- _Work item_: Identify each line below containing the string "외곽선을" and copy it.

Stored data:
-----

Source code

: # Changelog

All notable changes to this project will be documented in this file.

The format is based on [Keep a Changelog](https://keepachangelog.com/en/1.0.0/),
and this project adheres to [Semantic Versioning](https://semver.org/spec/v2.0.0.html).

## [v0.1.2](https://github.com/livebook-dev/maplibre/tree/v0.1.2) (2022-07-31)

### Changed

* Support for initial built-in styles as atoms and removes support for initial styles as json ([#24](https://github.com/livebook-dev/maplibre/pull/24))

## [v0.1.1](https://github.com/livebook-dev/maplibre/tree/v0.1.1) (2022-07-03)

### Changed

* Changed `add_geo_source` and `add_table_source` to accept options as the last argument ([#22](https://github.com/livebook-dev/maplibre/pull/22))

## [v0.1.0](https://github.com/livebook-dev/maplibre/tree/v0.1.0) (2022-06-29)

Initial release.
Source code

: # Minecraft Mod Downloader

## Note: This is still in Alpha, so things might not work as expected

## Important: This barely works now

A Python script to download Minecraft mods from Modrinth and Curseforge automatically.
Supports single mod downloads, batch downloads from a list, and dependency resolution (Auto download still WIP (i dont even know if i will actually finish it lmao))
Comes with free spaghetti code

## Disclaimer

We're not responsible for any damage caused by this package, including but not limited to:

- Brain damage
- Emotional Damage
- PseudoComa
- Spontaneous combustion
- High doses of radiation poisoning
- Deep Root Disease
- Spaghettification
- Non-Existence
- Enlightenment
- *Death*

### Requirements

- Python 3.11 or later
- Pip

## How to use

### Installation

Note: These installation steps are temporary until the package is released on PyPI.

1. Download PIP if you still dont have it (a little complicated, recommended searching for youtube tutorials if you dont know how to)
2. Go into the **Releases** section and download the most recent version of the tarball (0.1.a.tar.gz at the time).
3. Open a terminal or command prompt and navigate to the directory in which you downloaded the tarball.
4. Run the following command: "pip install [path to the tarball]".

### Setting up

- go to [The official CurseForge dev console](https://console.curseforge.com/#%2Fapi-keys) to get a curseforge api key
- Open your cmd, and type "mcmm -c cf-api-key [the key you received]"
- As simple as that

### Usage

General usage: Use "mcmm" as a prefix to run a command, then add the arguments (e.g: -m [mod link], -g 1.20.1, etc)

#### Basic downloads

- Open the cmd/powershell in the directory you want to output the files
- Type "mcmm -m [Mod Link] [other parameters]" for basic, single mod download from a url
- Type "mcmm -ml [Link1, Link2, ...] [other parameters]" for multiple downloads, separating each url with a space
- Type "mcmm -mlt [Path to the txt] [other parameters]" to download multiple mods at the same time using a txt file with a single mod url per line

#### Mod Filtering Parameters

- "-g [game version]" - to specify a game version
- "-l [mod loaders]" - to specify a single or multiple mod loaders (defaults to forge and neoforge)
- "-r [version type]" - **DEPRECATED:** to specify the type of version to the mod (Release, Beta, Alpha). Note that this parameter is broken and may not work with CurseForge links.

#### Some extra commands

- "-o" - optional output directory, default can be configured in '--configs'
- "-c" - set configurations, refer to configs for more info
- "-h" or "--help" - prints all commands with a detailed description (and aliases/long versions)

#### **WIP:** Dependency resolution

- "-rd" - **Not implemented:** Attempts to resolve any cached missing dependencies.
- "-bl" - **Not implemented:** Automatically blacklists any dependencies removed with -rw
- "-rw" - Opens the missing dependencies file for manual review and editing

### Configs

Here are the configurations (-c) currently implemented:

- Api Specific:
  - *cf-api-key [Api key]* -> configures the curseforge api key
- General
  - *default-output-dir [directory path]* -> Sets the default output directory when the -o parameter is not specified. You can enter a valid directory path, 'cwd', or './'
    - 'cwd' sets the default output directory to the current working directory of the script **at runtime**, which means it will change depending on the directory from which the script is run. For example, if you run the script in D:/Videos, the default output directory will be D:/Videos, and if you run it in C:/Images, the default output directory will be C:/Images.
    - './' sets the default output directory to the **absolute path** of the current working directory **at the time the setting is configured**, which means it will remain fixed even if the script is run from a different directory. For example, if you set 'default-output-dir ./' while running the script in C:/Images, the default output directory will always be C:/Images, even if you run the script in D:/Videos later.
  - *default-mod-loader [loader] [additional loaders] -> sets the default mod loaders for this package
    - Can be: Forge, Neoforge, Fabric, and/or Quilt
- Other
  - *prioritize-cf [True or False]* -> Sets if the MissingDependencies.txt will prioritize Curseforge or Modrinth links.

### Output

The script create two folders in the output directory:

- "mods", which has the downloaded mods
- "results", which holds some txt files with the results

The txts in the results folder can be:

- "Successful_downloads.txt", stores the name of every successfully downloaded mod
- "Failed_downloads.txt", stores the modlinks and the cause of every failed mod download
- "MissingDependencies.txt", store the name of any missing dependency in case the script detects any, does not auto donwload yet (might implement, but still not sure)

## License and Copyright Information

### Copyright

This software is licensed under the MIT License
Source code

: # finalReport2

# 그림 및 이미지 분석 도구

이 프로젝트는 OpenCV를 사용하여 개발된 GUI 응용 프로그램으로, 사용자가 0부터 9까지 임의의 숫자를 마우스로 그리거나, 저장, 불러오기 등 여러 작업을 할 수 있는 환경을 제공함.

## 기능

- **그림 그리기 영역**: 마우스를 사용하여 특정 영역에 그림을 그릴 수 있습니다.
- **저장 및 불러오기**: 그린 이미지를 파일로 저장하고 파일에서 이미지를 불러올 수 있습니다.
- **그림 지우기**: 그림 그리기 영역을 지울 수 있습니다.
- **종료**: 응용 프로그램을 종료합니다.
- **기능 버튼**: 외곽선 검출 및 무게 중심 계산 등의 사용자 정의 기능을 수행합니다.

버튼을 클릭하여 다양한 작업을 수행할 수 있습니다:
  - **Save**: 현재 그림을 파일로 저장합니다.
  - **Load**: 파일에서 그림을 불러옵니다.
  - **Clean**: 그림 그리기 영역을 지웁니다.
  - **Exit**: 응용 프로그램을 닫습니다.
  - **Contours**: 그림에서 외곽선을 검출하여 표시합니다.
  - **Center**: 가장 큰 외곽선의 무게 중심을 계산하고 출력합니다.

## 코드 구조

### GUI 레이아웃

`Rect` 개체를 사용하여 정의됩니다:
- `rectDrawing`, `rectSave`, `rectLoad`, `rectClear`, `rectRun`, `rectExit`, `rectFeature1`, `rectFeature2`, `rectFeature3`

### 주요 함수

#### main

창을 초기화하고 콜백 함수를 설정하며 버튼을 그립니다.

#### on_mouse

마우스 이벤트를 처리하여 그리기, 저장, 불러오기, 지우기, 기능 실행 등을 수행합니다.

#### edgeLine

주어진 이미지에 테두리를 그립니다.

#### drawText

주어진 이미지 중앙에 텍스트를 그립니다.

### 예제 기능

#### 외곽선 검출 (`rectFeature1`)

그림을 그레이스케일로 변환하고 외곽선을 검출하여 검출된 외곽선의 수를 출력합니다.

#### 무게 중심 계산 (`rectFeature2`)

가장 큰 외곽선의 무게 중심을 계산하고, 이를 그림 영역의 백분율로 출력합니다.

-----

- _Answer to this problem_:
  - **Contours**: 그림에서 외곽선을 검출하여 표시합니다.
그림을 그레이스케일로 변환하고 외곽선을 검출하여 검출된 외곽선의 수를 출력합니다.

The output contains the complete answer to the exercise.